**EXERCISE**
Your copy of the entries below should hold exactly the lines from the one containing "- [x] Set up git repo" to the one containing "IMDB Movie reviews sentiment classification", inclusive, and no pictures.

[Stored records]
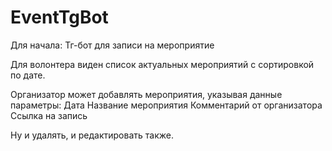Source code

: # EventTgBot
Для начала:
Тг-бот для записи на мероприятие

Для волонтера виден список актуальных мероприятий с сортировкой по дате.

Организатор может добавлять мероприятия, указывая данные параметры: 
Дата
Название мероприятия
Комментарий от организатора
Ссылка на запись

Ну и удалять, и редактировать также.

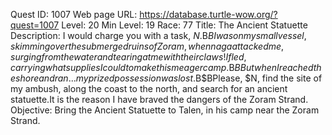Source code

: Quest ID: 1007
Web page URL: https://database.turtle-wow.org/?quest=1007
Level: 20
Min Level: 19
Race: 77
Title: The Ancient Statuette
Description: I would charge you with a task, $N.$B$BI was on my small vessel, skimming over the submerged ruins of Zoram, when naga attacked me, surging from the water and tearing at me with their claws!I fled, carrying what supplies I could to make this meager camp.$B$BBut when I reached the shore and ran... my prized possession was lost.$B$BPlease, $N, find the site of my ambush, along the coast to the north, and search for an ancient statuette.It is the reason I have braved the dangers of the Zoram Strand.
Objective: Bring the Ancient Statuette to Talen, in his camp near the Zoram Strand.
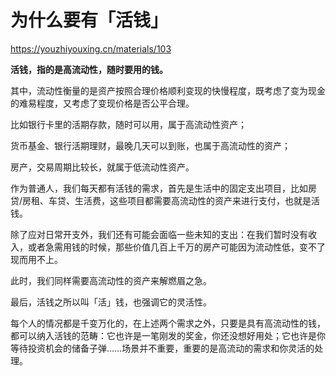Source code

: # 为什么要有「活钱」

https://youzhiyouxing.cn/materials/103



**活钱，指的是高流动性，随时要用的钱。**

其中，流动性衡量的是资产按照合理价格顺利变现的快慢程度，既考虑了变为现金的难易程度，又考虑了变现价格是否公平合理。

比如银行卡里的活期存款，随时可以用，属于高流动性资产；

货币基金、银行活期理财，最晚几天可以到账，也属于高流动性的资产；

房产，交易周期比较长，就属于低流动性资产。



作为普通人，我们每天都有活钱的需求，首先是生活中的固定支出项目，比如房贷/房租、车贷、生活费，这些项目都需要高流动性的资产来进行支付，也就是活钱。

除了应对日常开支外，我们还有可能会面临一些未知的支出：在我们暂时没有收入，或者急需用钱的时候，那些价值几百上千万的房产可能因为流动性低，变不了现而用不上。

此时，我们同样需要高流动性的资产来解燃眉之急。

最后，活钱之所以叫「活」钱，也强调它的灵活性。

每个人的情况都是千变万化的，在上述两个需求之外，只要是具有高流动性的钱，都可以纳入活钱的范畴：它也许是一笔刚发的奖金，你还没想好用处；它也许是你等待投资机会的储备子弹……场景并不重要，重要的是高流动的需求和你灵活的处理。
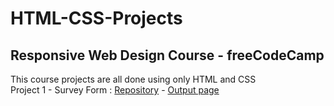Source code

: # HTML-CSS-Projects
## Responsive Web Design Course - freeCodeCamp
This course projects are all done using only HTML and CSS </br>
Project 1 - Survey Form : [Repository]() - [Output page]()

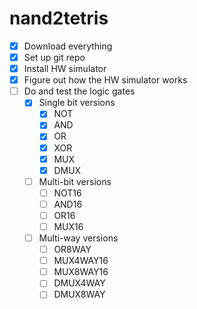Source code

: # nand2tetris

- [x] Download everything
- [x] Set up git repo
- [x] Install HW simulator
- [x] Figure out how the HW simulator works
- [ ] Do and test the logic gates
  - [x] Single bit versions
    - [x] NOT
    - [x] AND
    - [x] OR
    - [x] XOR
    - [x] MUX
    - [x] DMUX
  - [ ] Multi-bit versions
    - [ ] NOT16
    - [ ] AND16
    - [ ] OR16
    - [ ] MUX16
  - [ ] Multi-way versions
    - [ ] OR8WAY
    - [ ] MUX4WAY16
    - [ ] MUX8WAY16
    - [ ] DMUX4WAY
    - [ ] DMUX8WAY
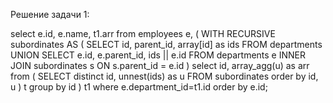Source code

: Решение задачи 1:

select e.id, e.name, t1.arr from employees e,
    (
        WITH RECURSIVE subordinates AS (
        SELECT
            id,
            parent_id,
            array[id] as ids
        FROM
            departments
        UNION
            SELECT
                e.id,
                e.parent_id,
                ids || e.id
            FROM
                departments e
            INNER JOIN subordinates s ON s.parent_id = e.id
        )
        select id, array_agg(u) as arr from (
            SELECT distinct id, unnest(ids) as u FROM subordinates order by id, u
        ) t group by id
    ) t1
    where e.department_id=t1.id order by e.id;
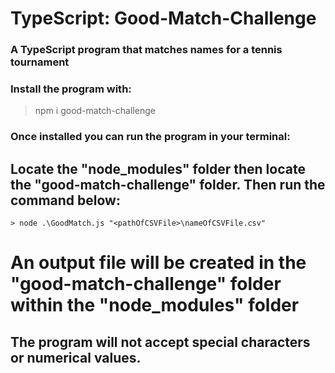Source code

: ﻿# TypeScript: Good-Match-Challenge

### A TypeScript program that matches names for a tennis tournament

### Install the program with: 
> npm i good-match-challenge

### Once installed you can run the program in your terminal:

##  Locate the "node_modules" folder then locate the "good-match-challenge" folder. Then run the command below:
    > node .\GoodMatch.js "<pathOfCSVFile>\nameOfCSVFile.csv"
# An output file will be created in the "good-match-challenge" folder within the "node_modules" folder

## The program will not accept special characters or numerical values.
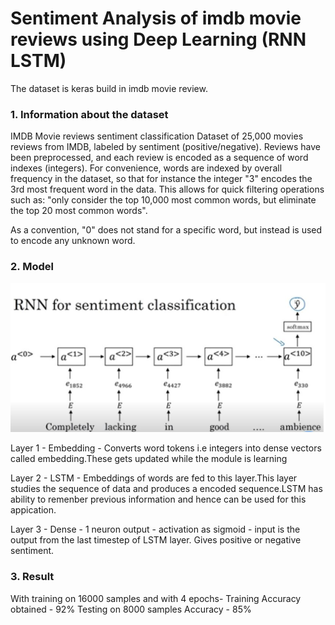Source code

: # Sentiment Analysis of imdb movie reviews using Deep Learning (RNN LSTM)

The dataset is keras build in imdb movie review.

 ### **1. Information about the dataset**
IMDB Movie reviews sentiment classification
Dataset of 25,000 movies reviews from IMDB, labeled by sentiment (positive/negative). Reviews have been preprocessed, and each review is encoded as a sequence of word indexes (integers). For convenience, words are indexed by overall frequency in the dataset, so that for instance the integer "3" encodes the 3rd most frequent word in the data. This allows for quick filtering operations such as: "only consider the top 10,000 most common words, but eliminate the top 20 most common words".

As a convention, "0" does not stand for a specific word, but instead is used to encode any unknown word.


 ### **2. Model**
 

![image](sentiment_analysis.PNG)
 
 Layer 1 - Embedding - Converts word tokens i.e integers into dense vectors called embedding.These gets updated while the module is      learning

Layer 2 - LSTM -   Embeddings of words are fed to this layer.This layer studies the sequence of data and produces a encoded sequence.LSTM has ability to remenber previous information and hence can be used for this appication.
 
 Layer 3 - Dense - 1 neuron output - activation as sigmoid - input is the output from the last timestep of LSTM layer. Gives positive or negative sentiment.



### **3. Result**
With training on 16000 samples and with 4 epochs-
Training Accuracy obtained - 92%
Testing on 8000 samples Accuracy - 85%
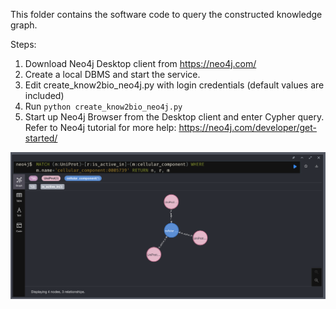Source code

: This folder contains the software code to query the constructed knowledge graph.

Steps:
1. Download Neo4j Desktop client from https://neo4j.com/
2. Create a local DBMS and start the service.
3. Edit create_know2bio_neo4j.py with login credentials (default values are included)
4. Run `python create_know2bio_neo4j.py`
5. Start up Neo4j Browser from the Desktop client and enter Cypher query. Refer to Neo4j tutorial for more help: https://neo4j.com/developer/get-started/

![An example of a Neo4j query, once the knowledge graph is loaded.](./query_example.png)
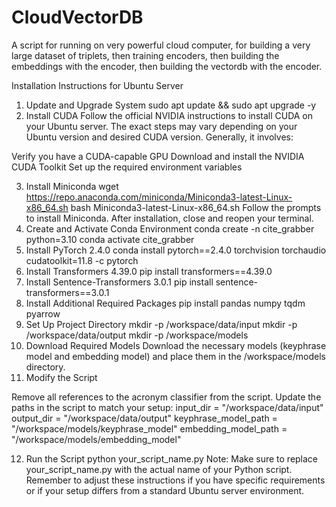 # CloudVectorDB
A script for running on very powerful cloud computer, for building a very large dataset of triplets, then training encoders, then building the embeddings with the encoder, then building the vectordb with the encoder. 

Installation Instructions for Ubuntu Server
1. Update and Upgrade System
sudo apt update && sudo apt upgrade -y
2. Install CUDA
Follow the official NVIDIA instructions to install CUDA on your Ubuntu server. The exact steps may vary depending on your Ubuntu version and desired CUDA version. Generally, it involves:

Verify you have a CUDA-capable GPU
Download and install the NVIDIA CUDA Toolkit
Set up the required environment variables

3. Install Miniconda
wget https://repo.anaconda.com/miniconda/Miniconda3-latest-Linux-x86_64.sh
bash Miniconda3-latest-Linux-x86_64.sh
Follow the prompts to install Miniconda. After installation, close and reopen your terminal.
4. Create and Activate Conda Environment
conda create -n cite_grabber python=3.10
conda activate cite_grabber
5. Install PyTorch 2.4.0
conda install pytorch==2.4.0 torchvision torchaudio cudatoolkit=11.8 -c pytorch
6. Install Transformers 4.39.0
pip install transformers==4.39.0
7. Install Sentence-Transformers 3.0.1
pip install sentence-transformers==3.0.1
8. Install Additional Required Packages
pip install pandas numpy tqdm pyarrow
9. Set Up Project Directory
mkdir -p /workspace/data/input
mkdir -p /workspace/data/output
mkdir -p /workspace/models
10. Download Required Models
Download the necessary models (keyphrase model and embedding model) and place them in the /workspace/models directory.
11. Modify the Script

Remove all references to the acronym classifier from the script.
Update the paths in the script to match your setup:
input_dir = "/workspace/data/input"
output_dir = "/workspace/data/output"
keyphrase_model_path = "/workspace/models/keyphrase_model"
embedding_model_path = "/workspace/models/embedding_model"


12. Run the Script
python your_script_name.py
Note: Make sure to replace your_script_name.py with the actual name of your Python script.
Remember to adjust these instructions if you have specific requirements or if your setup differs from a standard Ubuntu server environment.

**COMPLETED EXERCISE**
- [x] Set up git repo
- [x] Install HW simulator
- [x] Figure out how the HW simulator works
- [ ] Do and test the logic gates
  - [x] Single bit versions
    - [x] NOT
    - [x] AND
    - [x] OR
    - [x] XOR
    - [x] MUX
    - [x] DMUX
  - [ ] Multi-bit versions
    - [ ] NOT16
    - [ ] AND16
    - [ ] OR16
    - [ ] MUX16
  - [ ] Multi-way versions
    - [ ] OR8WAY
    - [ ] MUX4WAY16
    - [ ] MUX8WAY16
    - [ ] DMUX4WAY
    - [ ] DMUX8WAY
Source code

: Решение задачи 1:

select e.id, e.name, t1.arr from employees e,
    (
        WITH RECURSIVE subordinates AS (
        SELECT
            id,
            parent_id,
            array[id] as ids
        FROM
            departments
        UNION
            SELECT
                e.id,
                e.parent_id,
                ids || e.id
            FROM
                departments e
            INNER JOIN subordinates s ON s.parent_id = e.id
        )
        select id, array_agg(u) as arr from (
            SELECT distinct id, unnest(ids) as u FROM subordinates order by id, u
        ) t group by id
    ) t1
    where e.department_id=t1.id order by e.id;
Source code

: ﻿# TypeScript: Good-Match-Challenge

### A TypeScript program that matches names for a tennis tournament

### Install the program with: 
> npm i good-match-challenge

### Once installed you can run the program in your terminal:

##  Locate the "node_modules" folder then locate the "good-match-challenge" folder. Then run the command below:
    > node .\GoodMatch.js "<pathOfCSVFile>\nameOfCSVFile.csv"
# An output file will be created in the "good-match-challenge" folder within the "node_modules" folder

## The program will not accept special characters or numerical values.
Source code

: # Sentiment Analysis of imdb movie reviews using Deep Learning (RNN LSTM)

The dataset is keras build in imdb movie review.

 ### **1. Information about the dataset**
IMDB Movie reviews sentiment classification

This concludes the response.